Research & Papers

ReFormeR: Learning and Applying Explicit Query Reformulation Patterns

New AI system learns explicit reformulation patterns to make LLMs 40% more precise for complex searches.

Deep Dive

A research team led by Amin Bigdeli has introduced ReFormeR, a significant shift in how large language models (LLMs) are used for improving search queries. The core innovation is moving away from the common practice of directly prompting an LLM to rewrite a query. Instead, ReFormeR first analyzes pairs of initial queries and their empirically stronger reformulations to extract short, explicit reformulation patterns. These patterns, which include operations like sense disambiguation, vocabulary grounding, and discriminative facet addition, are consolidated into a compact, transferable library.

For a new query, the system analyzes the retrieval context to select the most appropriate pattern from its library. This selected pattern then acts as a strict guide or constraint for the LLM, forcing it to perform a targeted, controlled reformulation rather than a free-form rewrite. This "pattern-guided" approach makes the reformulation policy explicit and interpretable, directly addressing the black-box nature of typical LLM prompting for this task.
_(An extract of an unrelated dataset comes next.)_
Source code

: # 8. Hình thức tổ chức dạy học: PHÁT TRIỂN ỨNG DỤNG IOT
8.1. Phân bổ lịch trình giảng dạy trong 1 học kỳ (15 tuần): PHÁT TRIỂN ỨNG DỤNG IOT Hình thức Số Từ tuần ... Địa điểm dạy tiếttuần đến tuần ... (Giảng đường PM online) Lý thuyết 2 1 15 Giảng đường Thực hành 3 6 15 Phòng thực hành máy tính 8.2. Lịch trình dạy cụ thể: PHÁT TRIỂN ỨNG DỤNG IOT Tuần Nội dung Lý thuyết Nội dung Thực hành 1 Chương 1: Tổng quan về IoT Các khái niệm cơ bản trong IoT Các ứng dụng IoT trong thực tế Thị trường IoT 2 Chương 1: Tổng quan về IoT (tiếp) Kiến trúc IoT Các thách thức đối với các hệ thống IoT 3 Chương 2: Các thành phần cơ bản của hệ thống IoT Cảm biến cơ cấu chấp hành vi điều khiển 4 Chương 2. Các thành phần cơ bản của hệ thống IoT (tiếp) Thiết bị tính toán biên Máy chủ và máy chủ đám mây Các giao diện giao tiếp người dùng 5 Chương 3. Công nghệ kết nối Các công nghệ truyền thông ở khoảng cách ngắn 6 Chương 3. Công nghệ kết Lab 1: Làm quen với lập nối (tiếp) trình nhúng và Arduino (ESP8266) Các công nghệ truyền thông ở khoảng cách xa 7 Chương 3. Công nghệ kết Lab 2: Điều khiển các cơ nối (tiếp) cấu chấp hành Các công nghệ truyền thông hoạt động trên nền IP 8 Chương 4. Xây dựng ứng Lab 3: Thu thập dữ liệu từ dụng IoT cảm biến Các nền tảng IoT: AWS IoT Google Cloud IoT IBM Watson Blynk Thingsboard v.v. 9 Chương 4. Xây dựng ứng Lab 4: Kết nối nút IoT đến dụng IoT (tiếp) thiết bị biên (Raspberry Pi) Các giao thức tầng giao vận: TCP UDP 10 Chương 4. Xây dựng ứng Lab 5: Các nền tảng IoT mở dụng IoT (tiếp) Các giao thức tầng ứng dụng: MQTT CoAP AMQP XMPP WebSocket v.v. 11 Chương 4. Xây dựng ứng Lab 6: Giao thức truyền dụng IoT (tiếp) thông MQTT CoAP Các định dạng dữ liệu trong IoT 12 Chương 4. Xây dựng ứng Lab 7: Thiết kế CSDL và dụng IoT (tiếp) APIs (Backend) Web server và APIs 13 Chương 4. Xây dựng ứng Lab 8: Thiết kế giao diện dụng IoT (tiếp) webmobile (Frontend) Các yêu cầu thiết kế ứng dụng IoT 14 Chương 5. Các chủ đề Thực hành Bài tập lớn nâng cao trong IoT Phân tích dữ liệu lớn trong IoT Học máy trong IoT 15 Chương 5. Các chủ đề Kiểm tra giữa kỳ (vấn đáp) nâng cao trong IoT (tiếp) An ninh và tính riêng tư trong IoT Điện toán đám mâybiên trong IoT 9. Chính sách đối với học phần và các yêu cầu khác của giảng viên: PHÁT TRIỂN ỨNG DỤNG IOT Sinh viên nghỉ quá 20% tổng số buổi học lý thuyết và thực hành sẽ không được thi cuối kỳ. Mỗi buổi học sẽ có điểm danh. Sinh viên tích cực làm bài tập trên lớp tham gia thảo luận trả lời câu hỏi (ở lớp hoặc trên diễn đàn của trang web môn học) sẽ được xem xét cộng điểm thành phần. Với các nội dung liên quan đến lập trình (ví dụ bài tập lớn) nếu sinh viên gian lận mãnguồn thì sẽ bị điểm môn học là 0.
The method's effectiveness was validated through extensive experiments on major information retrieval benchmarks: TREC Deep Learning (DL) 2019, DL 2020, and the challenging DL Hard dataset. The results showed that ReFormeR achieved consistent improvements over both classical retrieval feedback techniques (like pseudo-relevance feedback) and recent state-of-the-art LLM-based query reformulation and expansion approaches. This demonstrates that adding a layer of explicit, learned pattern control can significantly enhance the precision and reliability of LLMs in critical search and RAG (Retrieval-Augmented Generation) applications.

Key Points
  • Learns explicit reformulation patterns (e.g., disambiguation, grounding) from query pairs instead of direct LLM prompting.
  • Guides LLMs with selected patterns for controlled operations, improving interpretability over black-box methods.
  • Outperformed classical feedback and recent LLM-based methods on TREC DL 2019, 2020, and DL Hard benchmarks.

Why It Matters

Makes AI-powered search and RAG systems more precise, reliable, and interpretable for enterprise and research applications.